A la Scala, une mémorable Soirée Stravinsky

par
Soirée Stravinsky

Sur les mélismes du basson faisant apparaître une lumière blanchâtre devant quelques peupliers épars, un jeune homme hagard foule de ses pieds nus la terre comme s’il voulait s’imprégner de ses vibrations. En de larges enjambées entrent deux de ses compagnons, puis d’autres qui volent à la recherche de celui qu’il faudra sacrifier aux divinités printanières ; ils le trouvent, le jettent en l’air puis au sol où ils l’assomment. Seul le pleure le couple qui l’a engendré. Et ce n’est à la séquence du jeu des cités rivales qu’entrent les adolescentes qui copulent aussitôt avec les mâles afin de donner naissance à un être, germe d’une existence nouvelle. Et la Danse sacrale verra le corps de l’élu être emporté dans les sphères éthérées où le mal n’a pas de prise.
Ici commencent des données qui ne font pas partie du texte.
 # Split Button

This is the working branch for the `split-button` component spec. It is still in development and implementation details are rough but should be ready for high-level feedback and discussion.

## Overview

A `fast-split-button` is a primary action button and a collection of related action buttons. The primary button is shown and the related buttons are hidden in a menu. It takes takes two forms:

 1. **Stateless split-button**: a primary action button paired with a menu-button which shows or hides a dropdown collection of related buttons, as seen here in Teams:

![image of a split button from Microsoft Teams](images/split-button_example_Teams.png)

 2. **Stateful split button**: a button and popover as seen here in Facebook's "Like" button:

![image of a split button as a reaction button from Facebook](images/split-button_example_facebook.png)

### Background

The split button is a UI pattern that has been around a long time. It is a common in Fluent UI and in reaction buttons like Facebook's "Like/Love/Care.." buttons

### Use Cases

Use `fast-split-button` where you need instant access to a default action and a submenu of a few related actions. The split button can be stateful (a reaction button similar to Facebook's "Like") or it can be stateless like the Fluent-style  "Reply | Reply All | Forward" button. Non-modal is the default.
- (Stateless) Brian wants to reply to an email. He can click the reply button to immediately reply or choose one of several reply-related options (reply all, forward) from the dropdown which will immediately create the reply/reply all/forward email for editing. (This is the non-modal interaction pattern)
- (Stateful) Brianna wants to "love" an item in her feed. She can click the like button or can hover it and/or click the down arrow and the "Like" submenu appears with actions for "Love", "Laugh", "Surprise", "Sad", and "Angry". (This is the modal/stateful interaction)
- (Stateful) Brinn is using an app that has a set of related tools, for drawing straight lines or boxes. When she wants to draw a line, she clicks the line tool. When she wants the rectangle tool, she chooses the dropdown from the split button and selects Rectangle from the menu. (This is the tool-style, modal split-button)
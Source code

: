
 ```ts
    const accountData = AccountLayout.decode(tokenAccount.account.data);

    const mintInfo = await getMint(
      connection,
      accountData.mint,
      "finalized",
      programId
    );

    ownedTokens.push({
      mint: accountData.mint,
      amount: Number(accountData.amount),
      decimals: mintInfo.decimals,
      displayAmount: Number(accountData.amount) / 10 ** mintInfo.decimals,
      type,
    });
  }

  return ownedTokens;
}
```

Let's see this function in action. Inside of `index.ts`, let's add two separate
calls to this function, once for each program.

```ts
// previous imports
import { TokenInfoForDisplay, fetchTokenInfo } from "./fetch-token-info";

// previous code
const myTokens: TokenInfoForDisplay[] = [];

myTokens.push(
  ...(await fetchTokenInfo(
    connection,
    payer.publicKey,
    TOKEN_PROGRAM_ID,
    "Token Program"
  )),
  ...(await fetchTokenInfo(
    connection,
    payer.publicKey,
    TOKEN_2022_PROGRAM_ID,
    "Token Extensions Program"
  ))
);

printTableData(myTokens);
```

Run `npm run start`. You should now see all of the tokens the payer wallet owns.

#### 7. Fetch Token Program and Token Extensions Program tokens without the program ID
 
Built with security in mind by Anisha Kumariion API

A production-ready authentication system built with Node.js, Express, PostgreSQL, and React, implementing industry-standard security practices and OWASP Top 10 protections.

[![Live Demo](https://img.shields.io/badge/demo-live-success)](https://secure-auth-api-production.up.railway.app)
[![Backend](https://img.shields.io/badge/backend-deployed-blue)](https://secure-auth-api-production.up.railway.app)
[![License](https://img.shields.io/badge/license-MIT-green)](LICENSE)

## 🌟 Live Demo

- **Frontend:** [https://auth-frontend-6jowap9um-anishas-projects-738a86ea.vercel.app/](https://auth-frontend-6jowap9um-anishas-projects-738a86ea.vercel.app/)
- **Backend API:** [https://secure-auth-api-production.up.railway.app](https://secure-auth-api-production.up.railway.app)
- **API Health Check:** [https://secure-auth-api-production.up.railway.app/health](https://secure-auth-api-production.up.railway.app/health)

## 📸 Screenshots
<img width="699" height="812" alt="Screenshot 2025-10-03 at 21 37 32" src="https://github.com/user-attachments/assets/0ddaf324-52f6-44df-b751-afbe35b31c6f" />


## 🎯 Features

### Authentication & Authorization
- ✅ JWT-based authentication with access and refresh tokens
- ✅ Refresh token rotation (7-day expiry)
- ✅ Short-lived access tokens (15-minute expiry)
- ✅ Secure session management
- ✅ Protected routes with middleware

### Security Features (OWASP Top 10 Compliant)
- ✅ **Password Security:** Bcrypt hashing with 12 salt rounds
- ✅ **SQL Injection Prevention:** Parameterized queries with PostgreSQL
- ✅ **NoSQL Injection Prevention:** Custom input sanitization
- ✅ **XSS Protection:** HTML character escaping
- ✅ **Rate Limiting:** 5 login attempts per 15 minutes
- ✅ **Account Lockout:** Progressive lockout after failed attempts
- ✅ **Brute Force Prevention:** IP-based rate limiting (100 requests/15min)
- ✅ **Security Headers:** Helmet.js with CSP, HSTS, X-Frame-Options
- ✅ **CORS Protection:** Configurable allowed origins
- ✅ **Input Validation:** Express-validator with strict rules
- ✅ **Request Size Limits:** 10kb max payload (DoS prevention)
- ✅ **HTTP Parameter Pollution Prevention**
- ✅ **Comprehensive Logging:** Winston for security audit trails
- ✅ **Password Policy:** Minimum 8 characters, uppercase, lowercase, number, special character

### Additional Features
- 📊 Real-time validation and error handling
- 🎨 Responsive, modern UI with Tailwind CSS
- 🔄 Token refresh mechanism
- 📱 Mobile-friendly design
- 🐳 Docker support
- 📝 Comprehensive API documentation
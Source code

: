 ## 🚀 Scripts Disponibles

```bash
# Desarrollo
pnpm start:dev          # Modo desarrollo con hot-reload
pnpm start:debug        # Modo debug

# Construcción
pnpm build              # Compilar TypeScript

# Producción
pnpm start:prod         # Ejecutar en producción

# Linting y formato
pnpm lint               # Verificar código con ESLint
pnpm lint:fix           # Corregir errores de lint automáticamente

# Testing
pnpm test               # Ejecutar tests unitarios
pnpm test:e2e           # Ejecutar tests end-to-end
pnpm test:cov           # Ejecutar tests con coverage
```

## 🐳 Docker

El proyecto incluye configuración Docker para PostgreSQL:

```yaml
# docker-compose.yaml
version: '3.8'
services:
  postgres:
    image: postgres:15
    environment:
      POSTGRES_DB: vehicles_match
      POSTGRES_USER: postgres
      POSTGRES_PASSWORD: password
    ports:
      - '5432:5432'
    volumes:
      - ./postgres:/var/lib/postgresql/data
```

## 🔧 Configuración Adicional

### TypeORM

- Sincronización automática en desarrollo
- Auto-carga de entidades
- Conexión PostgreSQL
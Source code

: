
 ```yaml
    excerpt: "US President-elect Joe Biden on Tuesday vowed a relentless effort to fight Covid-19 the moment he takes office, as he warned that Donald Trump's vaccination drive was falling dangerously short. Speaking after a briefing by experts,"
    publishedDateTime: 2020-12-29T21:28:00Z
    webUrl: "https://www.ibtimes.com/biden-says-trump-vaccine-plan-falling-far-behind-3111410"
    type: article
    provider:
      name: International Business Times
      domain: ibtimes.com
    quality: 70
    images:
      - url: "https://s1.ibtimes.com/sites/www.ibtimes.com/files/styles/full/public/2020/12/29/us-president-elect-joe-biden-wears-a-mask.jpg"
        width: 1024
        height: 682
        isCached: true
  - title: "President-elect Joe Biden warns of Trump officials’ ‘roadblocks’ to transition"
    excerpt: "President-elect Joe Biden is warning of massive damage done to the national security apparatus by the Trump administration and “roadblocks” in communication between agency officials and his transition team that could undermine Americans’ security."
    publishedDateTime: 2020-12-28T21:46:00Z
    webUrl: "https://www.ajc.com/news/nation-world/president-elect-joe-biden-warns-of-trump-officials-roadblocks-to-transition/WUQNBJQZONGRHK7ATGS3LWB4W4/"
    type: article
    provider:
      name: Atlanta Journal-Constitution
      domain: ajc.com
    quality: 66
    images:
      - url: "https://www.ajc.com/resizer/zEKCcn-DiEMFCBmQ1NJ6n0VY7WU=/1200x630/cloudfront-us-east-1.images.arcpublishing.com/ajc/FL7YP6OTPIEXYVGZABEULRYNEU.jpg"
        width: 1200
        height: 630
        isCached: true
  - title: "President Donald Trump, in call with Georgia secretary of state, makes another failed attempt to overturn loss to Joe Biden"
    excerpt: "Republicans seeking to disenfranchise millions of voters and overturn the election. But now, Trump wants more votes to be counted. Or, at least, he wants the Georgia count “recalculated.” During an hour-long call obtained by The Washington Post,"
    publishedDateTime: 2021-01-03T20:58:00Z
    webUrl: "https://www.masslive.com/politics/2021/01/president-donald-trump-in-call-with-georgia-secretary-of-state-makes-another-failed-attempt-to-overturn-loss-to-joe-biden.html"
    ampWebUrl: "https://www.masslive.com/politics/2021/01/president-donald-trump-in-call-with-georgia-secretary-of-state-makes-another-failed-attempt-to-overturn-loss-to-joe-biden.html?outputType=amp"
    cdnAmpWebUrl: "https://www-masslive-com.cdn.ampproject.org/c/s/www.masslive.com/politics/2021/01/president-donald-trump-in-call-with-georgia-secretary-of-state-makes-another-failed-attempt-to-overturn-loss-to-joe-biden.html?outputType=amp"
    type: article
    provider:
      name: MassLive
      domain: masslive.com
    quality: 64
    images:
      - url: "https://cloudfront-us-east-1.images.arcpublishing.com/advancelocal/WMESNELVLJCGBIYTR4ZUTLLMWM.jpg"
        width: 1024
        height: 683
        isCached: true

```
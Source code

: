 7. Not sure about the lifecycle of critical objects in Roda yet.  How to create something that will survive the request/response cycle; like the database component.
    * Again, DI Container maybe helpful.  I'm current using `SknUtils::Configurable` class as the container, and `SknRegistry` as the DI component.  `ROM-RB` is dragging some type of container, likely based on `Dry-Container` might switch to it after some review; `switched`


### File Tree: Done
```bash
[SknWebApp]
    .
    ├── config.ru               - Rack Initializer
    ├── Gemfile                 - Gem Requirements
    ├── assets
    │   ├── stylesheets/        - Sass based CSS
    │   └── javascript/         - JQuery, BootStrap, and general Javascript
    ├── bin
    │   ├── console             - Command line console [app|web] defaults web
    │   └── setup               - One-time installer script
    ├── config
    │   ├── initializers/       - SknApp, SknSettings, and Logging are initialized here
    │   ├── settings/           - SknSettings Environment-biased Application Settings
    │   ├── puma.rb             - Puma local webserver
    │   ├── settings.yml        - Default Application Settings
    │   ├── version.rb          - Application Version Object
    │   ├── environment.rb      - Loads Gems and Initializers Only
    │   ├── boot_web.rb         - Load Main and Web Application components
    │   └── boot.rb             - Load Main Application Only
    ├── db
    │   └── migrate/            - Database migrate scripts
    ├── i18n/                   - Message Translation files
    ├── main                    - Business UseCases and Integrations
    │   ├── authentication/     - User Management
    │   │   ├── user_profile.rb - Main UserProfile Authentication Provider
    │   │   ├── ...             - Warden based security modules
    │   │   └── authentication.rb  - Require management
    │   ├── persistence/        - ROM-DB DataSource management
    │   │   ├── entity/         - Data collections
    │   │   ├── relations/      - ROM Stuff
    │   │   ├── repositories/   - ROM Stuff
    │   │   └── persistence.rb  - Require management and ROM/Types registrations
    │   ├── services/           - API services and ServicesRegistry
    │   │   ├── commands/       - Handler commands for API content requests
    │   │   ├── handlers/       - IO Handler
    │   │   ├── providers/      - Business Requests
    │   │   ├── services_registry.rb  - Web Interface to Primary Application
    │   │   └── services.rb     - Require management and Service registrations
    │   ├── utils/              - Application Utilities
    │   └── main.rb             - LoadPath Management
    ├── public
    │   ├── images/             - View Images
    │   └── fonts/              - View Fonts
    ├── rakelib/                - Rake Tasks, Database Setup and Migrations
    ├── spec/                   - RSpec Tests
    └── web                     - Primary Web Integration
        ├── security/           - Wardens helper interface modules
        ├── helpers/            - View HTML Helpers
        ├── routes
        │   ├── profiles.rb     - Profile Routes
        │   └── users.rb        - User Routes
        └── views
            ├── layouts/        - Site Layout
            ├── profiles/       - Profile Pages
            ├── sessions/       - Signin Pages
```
Ainsi peut se résumer la conception du Sacre du Printemps que propose le chorégraphe américain Glen Tetley ; présentée d’abord à la Bayerische Staatsoper de Munich en avril 1974, elle a été affichée une première fois à la Scala de Milan le 12 avril 1981 avec Luciana Savignano (du reste présente dans la salle) dans le rôle de l’Elue ; reprise aujourd’hui par sa collaboratrice Bronwen Curry dans des décors et costumes de Nadine Baylis et des lumières de John B. Read, la production se focalise aujourd’hui sur un danseur, Antonino Sutera, que l’on applaudit ici fréquemment en Mercutio de Roméo et Juliette ou en Lescaut de L’Histoire de Manon, et qui est l’expression même de la jeunesse aux prises avec un destin implacable. Virna Toppi et Gabriele Corrado prêtent vie au couple parental face à l’ensemble du Corps de ballet, absolument remarquable. Il faut relever aussi que le théâtre milanais a joué une carte maîtresse en convainquant Zubin Mehta, qui assume actuellement les représentations de Falstaff , de diriger cette soirée Stravinsky. Et l’Orchestre répond magnifiquement à sa volonté d’innerver la partition d’une tension qui est proche de l’insoutenable.
Par contre, dans la première partie, quelques bavures d’intonation des bois et vents entachent deux ou trois pages de Petrouchka, notamment la ‘Danse russe’ du premier tableau. Mais ce n’est que péché véniel par rapport à la qualité époustouflante de la production reprenant pour la douzième fois les décors et costumes traditionnels d’Aleksandr Benois (supervisés par Irene Monti). Et la tout aussi traditionnelle chorégraphie de Mikhail Fokin est revivifiée par sa nièce isabelle Fokine. Maurizio Licitra campe un Petrouchka, émouvant jusqu’aux larmes lors du dénouement, face à la Ballerine pimpante de Nicoletta Manni et du Maure tonitruant de Mick Zeni. Et les douze rôles secondaires ont la même tenue irréprochable que la troupe qui, au rideau final, obtient un triomphe au même titre que l’orchestre et son chef, présents sur scène.